Your router has a public IP address (that's how it can talk to Google and RaspberryPi.org). I'm going to assume your Raspberry Pi has a fixed IP address of 192.168.3.14 (to make my examples easier).
Your LAN uses a private network which is usually 192.168.0.0 to 192.168.0.255 or 192.168.1.0 to 192.168.1.255 with your router at
http://192.168.0.1 or
http://192.168.0.254 o
http://192.168.1.1 or
http://192.168.1.254.
To bridge the gap between your private network and the big wild and ugly public internets you need a process called port forwarding active on your router.
That says if a random punter from out in the internets connects to
http://198.51.100.1:80/ [dummy address] or connects to
http://www.example.co.uk:80/ your router will "port forward" that request to your Raspberry at
http://192.168.3.14:80/ and your web server will send back an index page.

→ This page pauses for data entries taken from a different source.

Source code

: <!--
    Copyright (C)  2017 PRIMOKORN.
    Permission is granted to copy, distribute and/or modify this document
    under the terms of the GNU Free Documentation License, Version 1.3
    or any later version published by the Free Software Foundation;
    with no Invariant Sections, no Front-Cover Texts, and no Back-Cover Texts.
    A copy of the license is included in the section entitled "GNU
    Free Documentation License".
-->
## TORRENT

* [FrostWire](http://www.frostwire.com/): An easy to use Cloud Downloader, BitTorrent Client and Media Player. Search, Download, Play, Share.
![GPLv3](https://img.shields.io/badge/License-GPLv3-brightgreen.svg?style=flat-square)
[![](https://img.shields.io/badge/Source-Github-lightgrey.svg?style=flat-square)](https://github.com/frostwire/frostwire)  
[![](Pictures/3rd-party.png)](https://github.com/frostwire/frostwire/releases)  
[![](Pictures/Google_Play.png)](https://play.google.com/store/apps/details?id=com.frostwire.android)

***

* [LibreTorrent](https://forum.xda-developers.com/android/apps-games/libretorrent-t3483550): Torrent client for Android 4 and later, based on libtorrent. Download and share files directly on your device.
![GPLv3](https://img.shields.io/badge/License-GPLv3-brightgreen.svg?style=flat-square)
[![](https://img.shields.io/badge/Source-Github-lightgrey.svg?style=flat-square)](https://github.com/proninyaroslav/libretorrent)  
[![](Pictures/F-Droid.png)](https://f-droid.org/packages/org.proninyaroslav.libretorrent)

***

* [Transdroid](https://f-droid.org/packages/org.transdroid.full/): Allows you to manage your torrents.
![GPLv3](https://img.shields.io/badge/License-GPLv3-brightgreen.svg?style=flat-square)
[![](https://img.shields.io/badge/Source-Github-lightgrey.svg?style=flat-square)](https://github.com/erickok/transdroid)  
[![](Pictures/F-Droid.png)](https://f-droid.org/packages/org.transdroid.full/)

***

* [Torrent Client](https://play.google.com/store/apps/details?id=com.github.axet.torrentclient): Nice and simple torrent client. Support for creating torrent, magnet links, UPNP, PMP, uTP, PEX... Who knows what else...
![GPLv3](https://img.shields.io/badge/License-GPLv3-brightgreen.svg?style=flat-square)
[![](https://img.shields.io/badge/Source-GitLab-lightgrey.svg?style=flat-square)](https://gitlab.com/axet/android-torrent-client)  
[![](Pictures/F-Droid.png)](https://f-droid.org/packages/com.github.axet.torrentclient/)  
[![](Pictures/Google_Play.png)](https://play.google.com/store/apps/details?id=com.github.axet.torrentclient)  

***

The first step is to look at your router's configuration pages. You can find the address for that from your Raspberry with an
ip route | grep default command.
Next step is to search google for "<myrouterbrand> port forwarding" with the right brand and model in that search. For example:
https://www.google.com/search?q=BT+Hub6+port+forwarding
You also need to discover your public IP address. Which you can get from
http://ip4.me/ that will be needed for your purchased domain.
In some parts of the internets your ISP will have your public IP address behind a carrier-grade NAT. If that is the case then you can't run a public web server from your network. That is almost guaranteed if your internet connection is through mobile phone tethering or through an "internet on legs" dongle.
Before doing ANY of this stuff make sure you've done some of the security basics at:
https://www.raspberrypi.org/documentati ... ecurity.md
because if you don't do that it's about four minutes before your Raspberry Pi WILL BE compromised by a hacking attempt.